***** EXERCISE DATA

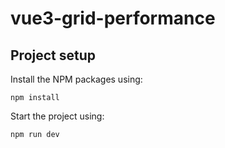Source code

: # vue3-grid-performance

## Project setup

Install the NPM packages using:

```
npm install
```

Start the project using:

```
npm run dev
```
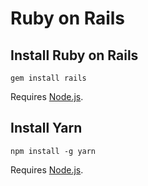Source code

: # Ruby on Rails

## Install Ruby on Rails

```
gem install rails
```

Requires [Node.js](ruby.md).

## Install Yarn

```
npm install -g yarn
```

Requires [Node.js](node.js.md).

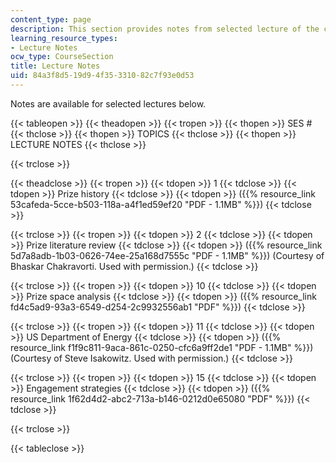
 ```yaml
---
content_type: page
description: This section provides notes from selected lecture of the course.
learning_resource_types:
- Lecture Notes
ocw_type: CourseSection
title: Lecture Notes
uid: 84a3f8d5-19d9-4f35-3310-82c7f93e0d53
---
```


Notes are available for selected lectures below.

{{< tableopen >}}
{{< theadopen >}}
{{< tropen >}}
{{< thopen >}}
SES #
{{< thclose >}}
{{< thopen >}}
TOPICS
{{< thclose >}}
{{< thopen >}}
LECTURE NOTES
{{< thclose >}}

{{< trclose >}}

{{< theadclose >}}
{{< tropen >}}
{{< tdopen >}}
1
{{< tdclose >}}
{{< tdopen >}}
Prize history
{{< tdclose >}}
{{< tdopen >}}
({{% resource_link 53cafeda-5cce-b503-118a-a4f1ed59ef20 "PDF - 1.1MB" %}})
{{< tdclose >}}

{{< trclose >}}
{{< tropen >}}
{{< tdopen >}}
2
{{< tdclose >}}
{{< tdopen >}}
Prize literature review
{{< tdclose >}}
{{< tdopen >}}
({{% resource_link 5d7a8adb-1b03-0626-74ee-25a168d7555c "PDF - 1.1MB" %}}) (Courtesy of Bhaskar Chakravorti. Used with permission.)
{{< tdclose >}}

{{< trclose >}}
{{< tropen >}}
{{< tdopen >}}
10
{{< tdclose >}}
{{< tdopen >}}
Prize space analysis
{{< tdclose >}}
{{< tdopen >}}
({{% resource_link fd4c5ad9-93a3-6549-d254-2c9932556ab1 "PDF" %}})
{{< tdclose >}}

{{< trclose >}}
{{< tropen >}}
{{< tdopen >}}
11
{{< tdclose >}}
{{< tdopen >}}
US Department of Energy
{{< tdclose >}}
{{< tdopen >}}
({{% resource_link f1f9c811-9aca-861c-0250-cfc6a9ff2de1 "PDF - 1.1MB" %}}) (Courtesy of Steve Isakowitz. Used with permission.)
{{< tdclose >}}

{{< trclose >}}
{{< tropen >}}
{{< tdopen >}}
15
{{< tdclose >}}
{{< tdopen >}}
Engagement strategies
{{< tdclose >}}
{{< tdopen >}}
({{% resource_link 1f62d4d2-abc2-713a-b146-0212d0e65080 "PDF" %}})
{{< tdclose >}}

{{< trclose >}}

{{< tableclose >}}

**********
***** EXERCISE DATA

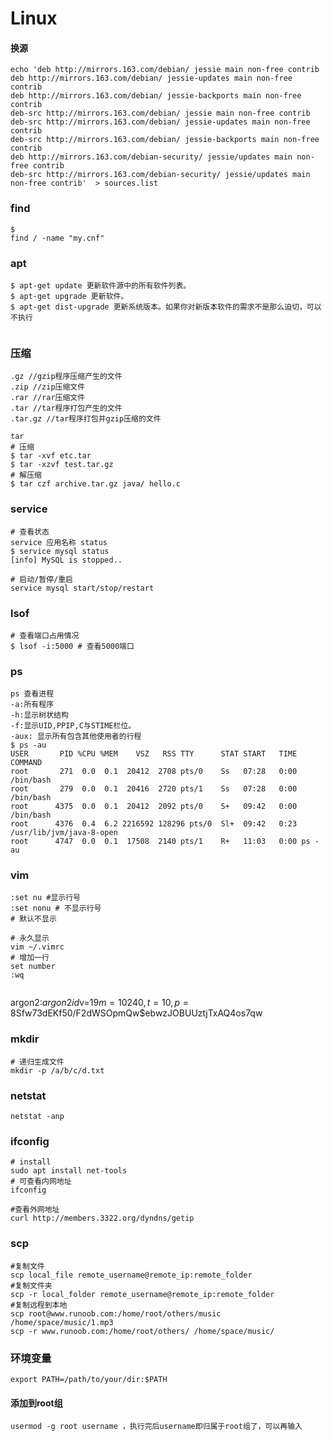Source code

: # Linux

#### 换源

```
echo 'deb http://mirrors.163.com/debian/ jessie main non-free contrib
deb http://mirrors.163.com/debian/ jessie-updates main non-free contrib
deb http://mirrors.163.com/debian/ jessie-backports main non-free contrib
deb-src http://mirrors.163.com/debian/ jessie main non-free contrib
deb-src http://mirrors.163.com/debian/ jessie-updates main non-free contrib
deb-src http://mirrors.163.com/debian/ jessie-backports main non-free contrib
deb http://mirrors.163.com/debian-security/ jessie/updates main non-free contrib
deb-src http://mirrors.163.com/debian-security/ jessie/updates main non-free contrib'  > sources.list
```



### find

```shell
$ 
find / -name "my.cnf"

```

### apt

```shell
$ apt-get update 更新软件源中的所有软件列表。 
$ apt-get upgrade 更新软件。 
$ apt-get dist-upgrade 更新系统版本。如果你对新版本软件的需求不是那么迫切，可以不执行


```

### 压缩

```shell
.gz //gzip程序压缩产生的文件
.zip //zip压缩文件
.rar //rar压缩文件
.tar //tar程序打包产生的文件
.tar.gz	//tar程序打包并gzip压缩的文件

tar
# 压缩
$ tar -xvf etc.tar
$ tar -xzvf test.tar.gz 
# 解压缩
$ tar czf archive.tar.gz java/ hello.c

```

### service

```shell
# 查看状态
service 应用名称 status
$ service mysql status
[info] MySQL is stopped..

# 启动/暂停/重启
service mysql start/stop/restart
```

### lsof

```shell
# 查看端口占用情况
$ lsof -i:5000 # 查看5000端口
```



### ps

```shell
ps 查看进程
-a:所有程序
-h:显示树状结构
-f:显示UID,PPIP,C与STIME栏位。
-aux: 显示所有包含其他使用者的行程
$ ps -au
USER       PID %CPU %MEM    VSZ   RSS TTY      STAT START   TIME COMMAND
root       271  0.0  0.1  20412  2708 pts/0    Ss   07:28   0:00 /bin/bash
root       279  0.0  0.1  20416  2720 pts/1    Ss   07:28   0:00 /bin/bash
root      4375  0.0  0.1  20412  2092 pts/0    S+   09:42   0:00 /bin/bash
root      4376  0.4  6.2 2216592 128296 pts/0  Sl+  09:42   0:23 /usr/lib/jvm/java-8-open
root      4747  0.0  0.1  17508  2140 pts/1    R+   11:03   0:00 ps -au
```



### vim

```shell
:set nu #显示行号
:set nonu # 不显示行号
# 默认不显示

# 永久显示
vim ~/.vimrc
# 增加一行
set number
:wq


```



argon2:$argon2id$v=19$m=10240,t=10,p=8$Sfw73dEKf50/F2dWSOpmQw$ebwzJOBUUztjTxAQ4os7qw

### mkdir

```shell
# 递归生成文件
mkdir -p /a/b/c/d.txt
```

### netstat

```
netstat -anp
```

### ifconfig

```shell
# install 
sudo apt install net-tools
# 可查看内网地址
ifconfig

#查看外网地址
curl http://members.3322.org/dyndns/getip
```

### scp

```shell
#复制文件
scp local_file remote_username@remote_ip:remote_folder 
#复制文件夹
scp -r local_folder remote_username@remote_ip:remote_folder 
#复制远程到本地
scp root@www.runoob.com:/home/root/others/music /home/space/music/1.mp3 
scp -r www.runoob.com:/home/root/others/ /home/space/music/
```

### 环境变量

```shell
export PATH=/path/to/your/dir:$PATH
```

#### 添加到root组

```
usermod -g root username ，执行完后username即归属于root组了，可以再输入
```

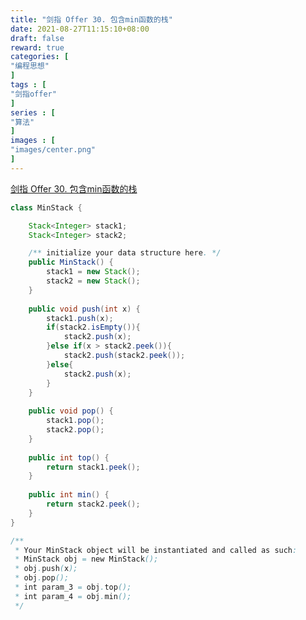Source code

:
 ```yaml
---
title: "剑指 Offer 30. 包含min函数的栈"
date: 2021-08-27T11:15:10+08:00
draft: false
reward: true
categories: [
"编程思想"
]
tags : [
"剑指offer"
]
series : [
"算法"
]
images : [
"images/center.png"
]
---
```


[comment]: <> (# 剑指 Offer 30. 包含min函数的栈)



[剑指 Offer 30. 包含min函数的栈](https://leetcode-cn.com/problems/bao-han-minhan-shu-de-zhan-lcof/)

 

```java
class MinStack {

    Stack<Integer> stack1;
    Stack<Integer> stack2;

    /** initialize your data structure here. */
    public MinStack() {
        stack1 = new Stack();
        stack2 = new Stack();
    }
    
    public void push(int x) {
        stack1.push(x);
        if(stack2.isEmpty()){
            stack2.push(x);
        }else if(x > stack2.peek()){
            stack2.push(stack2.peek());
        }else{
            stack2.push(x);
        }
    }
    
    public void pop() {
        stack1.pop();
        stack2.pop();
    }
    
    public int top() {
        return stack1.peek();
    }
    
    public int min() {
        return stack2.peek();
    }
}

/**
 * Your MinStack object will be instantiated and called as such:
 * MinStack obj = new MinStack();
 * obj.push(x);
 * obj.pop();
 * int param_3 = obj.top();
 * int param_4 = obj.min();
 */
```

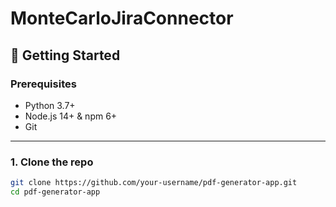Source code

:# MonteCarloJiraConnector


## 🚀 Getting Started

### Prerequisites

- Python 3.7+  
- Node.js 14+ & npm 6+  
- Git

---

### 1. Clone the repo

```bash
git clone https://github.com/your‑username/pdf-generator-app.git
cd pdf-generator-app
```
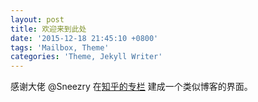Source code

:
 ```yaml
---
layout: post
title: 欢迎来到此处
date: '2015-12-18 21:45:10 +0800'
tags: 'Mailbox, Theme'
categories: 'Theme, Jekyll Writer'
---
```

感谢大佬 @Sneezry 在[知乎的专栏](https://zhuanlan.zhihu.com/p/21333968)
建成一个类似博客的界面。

**********

● DESCRIPTION OF THE TASK
Your task is to collect every line above that contains the word "Used".

● YOUR RESPONSE
({{% resource_link 5d7a8adb-1b03-0626-74ee-25a168d7555c "PDF - 1.1MB" %}}) (Courtesy of Bhaskar Chakravorti. Used with permission.)
({{% resource_link f1f9c811-9aca-861c-0250-cfc6a9ff2de1 "PDF - 1.1MB" %}}) (Courtesy of Steve Isakowitz. Used with permission.)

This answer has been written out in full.